◆ REQUIREMENT: Quote, with no changes, the lines that run from the top of the material to the line with "Continuous Concept Space*", both included.

◆ MATERIAL PROVIDED:
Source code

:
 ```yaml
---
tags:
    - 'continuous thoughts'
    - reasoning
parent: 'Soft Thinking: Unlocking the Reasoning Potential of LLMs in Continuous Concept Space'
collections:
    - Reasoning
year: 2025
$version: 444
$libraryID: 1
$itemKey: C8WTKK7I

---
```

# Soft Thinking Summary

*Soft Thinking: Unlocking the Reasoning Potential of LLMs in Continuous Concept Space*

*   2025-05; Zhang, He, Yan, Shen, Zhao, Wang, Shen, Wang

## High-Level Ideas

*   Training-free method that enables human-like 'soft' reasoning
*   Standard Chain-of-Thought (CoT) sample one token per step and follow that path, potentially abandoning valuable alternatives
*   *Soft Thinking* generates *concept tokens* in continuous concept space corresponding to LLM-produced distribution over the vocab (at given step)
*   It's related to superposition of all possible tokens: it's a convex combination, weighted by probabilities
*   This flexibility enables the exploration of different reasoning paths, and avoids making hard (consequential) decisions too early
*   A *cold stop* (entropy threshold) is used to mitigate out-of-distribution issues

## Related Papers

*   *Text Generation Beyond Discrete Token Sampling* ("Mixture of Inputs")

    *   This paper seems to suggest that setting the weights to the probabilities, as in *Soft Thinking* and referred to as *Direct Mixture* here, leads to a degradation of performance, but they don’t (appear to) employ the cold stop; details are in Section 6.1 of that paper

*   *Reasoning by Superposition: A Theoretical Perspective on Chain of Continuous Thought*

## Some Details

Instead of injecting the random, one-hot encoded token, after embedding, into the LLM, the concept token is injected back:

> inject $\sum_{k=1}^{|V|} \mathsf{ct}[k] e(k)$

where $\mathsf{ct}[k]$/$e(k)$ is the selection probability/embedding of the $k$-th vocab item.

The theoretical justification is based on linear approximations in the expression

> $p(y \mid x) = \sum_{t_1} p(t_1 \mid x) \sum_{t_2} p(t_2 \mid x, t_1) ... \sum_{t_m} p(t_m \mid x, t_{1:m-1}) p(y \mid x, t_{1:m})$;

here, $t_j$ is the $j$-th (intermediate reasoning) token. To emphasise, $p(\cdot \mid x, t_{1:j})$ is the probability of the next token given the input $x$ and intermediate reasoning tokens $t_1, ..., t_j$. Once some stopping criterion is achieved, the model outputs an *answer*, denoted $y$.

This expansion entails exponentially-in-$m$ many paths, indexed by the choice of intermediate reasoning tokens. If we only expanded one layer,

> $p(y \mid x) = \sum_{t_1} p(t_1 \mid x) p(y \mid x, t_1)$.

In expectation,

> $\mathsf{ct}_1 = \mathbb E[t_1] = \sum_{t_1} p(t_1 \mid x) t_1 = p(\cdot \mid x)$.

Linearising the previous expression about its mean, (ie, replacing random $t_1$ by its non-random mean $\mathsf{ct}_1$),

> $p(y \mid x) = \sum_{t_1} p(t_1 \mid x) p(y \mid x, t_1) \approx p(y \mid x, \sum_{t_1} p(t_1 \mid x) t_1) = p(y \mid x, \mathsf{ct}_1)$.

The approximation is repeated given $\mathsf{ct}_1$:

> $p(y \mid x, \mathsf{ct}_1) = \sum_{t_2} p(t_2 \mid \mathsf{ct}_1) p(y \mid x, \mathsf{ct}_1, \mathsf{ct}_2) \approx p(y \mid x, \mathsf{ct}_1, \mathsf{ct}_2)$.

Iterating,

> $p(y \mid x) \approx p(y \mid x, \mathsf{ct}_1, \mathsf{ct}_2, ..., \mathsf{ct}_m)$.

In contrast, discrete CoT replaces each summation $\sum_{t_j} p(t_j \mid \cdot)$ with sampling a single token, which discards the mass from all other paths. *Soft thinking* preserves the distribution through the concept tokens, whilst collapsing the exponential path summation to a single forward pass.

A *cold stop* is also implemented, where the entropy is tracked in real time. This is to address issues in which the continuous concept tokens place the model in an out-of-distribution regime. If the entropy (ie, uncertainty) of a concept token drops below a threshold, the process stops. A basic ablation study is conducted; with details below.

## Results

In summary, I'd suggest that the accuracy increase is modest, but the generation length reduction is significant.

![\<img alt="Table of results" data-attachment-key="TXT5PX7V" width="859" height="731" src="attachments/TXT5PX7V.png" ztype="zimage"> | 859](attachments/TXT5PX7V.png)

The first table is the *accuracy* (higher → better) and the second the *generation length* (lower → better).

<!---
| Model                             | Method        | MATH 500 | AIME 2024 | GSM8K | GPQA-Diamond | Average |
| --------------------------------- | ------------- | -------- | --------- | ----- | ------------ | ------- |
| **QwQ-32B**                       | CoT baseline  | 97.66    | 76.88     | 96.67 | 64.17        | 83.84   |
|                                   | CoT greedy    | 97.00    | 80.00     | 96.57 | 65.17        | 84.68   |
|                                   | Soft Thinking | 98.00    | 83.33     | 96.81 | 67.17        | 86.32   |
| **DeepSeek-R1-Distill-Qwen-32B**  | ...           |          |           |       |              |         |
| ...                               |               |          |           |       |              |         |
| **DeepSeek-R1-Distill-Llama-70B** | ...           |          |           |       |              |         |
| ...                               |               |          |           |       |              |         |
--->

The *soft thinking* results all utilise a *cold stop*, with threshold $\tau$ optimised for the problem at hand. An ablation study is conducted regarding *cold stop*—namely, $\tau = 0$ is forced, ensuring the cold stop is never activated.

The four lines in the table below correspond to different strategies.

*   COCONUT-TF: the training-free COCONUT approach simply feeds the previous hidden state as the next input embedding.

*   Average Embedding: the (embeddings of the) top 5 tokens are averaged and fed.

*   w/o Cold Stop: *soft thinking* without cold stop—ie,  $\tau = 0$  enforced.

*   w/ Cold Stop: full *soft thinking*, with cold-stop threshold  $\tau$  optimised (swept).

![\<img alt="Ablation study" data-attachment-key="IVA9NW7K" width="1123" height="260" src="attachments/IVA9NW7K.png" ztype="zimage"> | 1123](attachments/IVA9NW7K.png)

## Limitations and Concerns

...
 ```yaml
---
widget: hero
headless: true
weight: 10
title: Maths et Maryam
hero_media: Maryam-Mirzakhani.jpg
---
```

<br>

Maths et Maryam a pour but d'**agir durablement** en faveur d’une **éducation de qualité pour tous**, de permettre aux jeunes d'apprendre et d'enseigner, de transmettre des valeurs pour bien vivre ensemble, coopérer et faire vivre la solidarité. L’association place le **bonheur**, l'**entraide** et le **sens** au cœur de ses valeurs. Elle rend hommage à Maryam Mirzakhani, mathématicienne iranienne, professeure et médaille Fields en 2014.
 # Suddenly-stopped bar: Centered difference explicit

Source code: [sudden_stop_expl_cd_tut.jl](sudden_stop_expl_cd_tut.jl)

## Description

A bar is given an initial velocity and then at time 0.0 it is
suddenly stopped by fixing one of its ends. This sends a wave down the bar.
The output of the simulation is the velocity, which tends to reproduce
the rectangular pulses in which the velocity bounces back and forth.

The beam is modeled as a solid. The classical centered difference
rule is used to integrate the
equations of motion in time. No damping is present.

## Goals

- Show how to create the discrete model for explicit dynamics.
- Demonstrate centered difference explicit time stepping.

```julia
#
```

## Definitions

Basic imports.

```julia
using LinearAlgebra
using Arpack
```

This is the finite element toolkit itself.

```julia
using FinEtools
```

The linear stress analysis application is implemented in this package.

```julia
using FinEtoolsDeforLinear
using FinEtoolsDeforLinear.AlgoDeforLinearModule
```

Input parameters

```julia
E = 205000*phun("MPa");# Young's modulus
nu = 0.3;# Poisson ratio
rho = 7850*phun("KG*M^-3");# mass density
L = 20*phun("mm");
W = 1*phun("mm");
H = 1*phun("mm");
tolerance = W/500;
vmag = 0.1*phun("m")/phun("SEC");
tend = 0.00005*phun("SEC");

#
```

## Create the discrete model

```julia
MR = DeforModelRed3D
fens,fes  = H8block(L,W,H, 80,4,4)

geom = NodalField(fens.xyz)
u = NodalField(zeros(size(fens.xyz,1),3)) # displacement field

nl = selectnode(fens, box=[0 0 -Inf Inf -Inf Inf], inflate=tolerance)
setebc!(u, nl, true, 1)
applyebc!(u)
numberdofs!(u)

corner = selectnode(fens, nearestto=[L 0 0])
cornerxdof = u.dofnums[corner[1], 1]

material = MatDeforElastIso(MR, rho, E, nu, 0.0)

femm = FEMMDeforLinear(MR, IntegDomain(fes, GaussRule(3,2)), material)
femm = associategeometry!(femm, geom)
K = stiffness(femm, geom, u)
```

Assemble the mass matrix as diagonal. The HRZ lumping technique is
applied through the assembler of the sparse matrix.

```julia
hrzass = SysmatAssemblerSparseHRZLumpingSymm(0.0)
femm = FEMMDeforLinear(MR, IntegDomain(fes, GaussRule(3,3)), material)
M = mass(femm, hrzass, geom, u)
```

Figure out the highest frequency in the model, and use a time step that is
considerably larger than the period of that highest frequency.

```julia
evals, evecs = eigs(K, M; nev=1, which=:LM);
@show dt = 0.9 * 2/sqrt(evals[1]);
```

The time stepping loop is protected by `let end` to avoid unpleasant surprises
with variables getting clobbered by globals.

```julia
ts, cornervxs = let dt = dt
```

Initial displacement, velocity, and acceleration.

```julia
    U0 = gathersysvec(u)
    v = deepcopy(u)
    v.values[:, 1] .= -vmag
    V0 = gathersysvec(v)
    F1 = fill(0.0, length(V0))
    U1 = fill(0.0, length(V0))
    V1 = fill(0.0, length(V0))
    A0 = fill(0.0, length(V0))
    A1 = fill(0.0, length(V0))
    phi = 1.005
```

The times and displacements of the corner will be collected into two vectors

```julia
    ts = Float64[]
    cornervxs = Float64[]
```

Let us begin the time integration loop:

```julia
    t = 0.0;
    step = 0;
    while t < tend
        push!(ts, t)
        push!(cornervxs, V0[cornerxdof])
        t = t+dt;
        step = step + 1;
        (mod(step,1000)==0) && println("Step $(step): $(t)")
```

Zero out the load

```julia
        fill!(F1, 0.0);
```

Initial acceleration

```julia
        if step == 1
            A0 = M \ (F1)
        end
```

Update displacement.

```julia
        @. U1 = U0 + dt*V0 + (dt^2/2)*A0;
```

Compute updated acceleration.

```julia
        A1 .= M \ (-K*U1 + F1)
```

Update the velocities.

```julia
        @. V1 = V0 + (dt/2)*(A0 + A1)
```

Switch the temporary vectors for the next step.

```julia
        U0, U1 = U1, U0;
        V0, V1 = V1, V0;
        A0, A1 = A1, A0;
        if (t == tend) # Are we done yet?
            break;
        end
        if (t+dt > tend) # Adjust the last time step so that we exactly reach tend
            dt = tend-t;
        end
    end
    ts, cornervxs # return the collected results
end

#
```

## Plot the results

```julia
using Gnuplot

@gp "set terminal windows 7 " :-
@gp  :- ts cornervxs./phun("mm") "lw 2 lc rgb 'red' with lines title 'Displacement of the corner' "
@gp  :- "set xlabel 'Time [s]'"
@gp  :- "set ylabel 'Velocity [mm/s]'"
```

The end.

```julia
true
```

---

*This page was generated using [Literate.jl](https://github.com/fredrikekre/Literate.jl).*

◆ WRITTEN ANSWER:
Source code

:
 ```yaml
---
tags:
    - 'continuous thoughts'
    - reasoning
parent: 'Soft Thinking: Unlocking the Reasoning Potential of LLMs in Continuous Concept Space'
collections:
    - Reasoning
year: 2025
$version: 444
$libraryID: 1
$itemKey: C8WTKK7I

---
```

# Soft Thinking Summary

*Soft Thinking: Unlocking the Reasoning Potential of LLMs in Continuous Concept Space*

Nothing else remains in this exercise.